Saat malam mulai menampakkan sosoknya keadaan berlangsung seperti biasa. Hanya saja yang membedakan adalah rutinitas Lana dengan Theo, mereka jarang berhubungan via handphone karena kesibukan masing-masing. Tugas yang diberikan oleh guru mereka semakin hari semakin banyak lantaran tingkatan kelas sudah satu tingkat lebih tinggi. Esok hari pun begitu, tak ada yang berbeda sedikit pun sama seperti hari-hari sebelumnya.
Bumi terus berputar mengubah siang menjadi malam, jauh menjadi dekat, dan hari pun terus berganti hingga hari kamis mulai menyapa. Hari dimana Lana dan Dayu bisa asik mengobrol lantaran mapel hari ini terbebas dari rumus juga angka-angka yang mengerikan dan hari ini juga Lana pulang bersama Dayu karena Kila harus pulang cepat karena mengantar keponakannya lomba menari di salah satu pusat perbelanjaan di Surabaya.
***
Waktu pulang pun tiba, Dayu hendak membeli jajanan depan sekolah untuk mereka berdua dan menyuruh Lana menunggunya sambil duduk seorang diri di trotoar depan sekolah karena belum tersedianya bangku tunggu untuk siswa yang menunggu jemputan maupun keperluan lain.
Suara kendaraan yang berlalu lalang di hadapannya membuatnya tidak sadar kalau sedari tadi Theo mencoba memanggilnya tapi karena Lana tidak mendengarnya, dia langsung duduk di sebelah Lana.
"Serius banget, liatin apa sih? Sampe-sampe daritadi dipanggil gak denger." ucap Theo sambil duduk.
"Oh ya?? Sorry hehe," bantahnya.
"Tumben sendiri? Kila sama Dayu mana?" tanya Theo sambil melihat di sekililing.
"Dayu masih ngantre jajan tuh, kalau Kila udah pulang daritadi."
"Oh gitu, terus kamu pulangnya gimana?"
"Kan ada Dayu."
Tak ada jawaban lagi dari Theo, keadann sejenak hening lalu Lana yang kini memulainya.
"Kamu sekarang diomongin guru-guru loh."
"Why? Aku kan gak bermasalah." tukasnya.
"Bukan gitu, guru-guru pada ngomongin kemampuan kamu. Katanya kalo di kelas kamu termasuk siswa yang rajin dan aktif pas pelajaran. Is it true?" tanyanya untuk memastikan rumor yang didapatinya.
"Haha, enggak lah." jawabnya sambil tertawa.
"Theo please!!" tegas Lana.
"Gini ya Lan, bukannya aku mau jadi siswa yang sok rajin tapi ini udah waktunya aku buat berubah."
Lana yang mendengar kata "berubah" rasanya seperti tertusuk seribu jarum, ia takut mendengar kata itu apalagi kata itu keluar dengan manis dari mulut Theo. Dia sendiri masih bingung mengapa ia tak mau mendengar kata itu. Tapi, Lana memberanikan diri untuk bertanya pada Theo.
"Berubah? Dalam hal apa?"
"Ya berubah buat jadi yang lebih baik."
"Gak berubah pun kamu tetep orang yang baik."

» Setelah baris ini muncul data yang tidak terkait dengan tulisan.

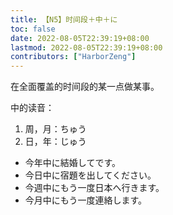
 ```yaml
---
title: 【N5】时间段＋中＋に
toc: false
date: 2022-08-05T22:39:19+08:00
lastmod: 2022-08-05T22:39:19+08:00
contributors: ["HarborZeng"]
---
```


在全面覆盖的时间段的某一点做某事。

中的读音：

1. 周，月：ちゅう
2. 日，年：じゅう

- 今年中に結婚してです。
- 今日中に宿題を出してください。
- 今週中にもう一度日本へ行きます。
- 今月中にもう一度連絡します。

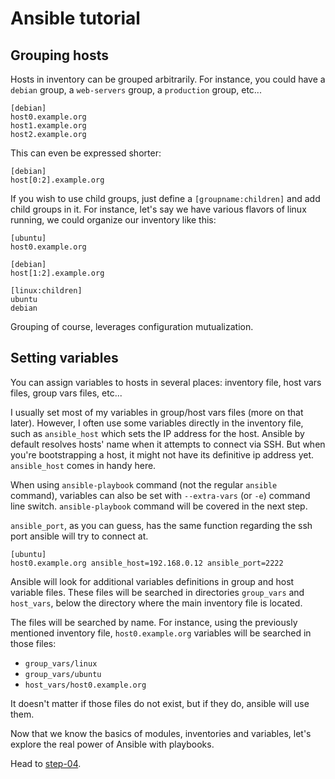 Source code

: Ansible tutorial
================

Grouping hosts
--------------

Hosts in inventory can be grouped arbitrarily. For instance, you could have a `debian` 
group, a `web-servers` group, a `production` group, etc...

```
[debian]
host0.example.org
host1.example.org
host2.example.org
```

This can even be expressed shorter:

```
[debian]
host[0:2].example.org
```

If you wish to use child groups, just define a `[groupname:children]` and add child 
groups in it.
For instance, let's say we have various flavors of linux running, we could organize 
our inventory like this:

```
[ubuntu]
host0.example.org

[debian]
host[1:2].example.org

[linux:children]
ubuntu
debian
```

Grouping of course, leverages configuration mutualization.

Setting variables
-----------------

You can assign variables to hosts in several places: inventory file, host vars
files, group vars files, etc...

I usually set most of my variables in group/host vars files (more on that later). 
However, I often use some variables directly in the inventory file, such as `ansible_host` 
which sets the IP address for the host. Ansible by default resolves hosts' name 
when it attempts to connect via SSH. But when you're bootstrapping a host, it might 
not have its definitive ip address yet. `ansible_host` comes in handy here.

When using `ansible-playbook` command (not the regular `ansible` command), variables
can also be set with `--extra-vars` (or `-e`) command line switch.
`ansible-playbook` command will be covered in the next step.

`ansible_port`, as you can guess, has the same function regarding the ssh port ansible 
will try to connect at.

```
[ubuntu]
host0.example.org ansible_host=192.168.0.12 ansible_port=2222
```

Ansible will look for additional variables definitions in group and host variable 
files. These files will be searched in directories `group_vars` and `host_vars`, 
below the directory where the main inventory file is located.

The files will be searched by name. For instance, using the previously mentioned inventory file,
`host0.example.org` variables will be searched in those files:

- `group_vars/linux`
- `group_vars/ubuntu`
- `host_vars/host0.example.org`

It doesn't matter if those files do not exist, but if they do, ansible will use them.

Now that we know the basics of modules, inventories and variables, let's
explore the real power of Ansible with playbooks.

Head to [step-04](https://github.com/leucos/ansible-tuto/tree/master/step-04).
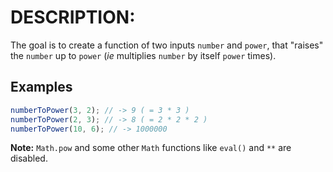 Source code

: # DESCRIPTION:

The goal is to create a function of two inputs `number` and `power`, that "raises" the `number` up to `power` (_ie_ multiplies `number` by itself `power` times).

## Examples

```js
numberToPower(3, 2); // -> 9 ( = 3 * 3 )
numberToPower(2, 3); // -> 8 ( = 2 * 2 * 2 )
numberToPower(10, 6); // -> 1000000
```

**Note:** `Math.pow` and some other `Math` functions like `eval()` and `**` are disabled.
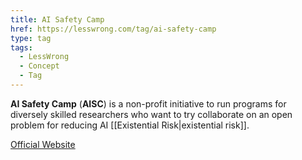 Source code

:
 ```yaml
---
title: AI Safety Camp
href: https://lesswrong.com/tag/ai-safety-camp
type: tag
tags:
  - LessWrong
  - Concept
  - Tag
---
```


**AI Safety Camp** (**AISC**) is a non-profit initiative to run programs for diversely skilled researchers who want to try collaborate on an open problem for reducing AI [[Existential Risk|existential risk]].

[Official Website](https://aisafety.camp/) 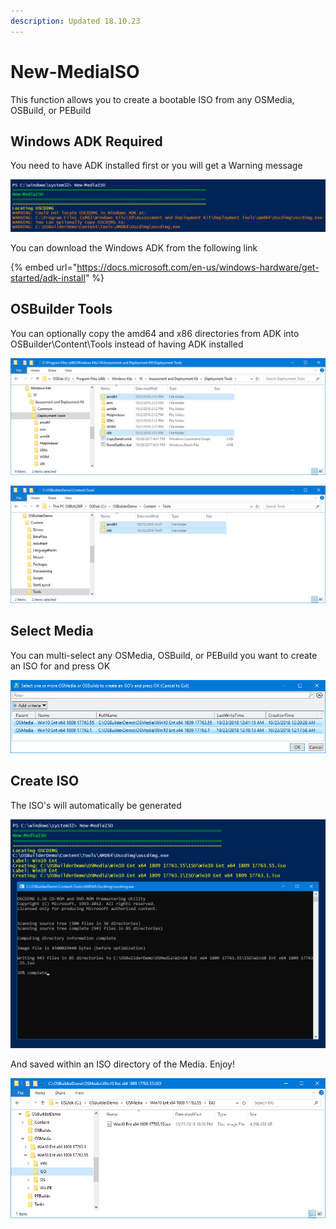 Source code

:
 ```yaml
---
description: Updated 18.10.23
---
```


# New-MediaISO

This function allows you to create a bootable ISO from any OSMedia, OSBuild, or PEBuild

## Windows ADK Required

You need to have ADK installed first or you will get a Warning message

![](../../../.gitbook/assets/2018-10-23_22-38-53.png)

You can download the Windows ADK from the following link

{% embed url="https://docs.microsoft.com/en-us/windows-hardware/get-started/adk-install" %}

## OSBuilder Tools

You can optionally copy the amd64 and x86 directories from ADK into OSBuilder\Content\Tools instead of  having ADK installed

![C:\Program Files \(x86\)\Windows Kits\10\Assessment and Deployment Kit\Deployment Tools](../../../.gitbook/assets/2018-10-23_22-44-52.png)

![&amp;lt;OSBuilder SourcePath&amp;gt;\Content\Tools](../../../.gitbook/assets/2018-10-23_22-46-23.png)

## Select Media

You can multi-select any OSMedia, OSBuild, or PEBuild you want to create an ISO for and press OK

![](../../../.gitbook/assets/2018-10-23_22-51-41.png)

## Create ISO

The ISO's will automatically be generated

![](../../../.gitbook/assets/2018-10-23_22-55-57.png)

And saved within an ISO directory of the Media. Enjoy!

![](../../../.gitbook/assets/2018-10-23_22-58-52.png)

Theo tertawa mendengar kata-kata yang polos itu keluar dari mulutnya yang tipis.
"Bukan itu maksudnya." jelas Theo.
Lana masih dibuat bingung dengan teka-teki yang diberikannya hingga Theo dapat menebak kalau seseorang yang sedang ia ajak berbicara saat ini masih belum bisa mencerna apa yang ia maksud. Theo hanya tersenyum sembari menatap wajahnya yang sedang berpikir keras.
"Masih gak ngerti juga?" tanyanya dengan sabar.
Lana hanya menggelengkan kepalanya untuk menjawab Theo.

YOU ARE READING
One Last Hope
Teen FictionSemua orang di dunia ini butuh kejujuran, begitupun dengan Lana. Ia hanya menginginkan kejujuran dari seseorang yang bernama Theo akan isi hatinya. Karena baginya, kejujuran Theo itu sudah lebih dari cukup atas apa yang ia inginkan selama ini. Tapi...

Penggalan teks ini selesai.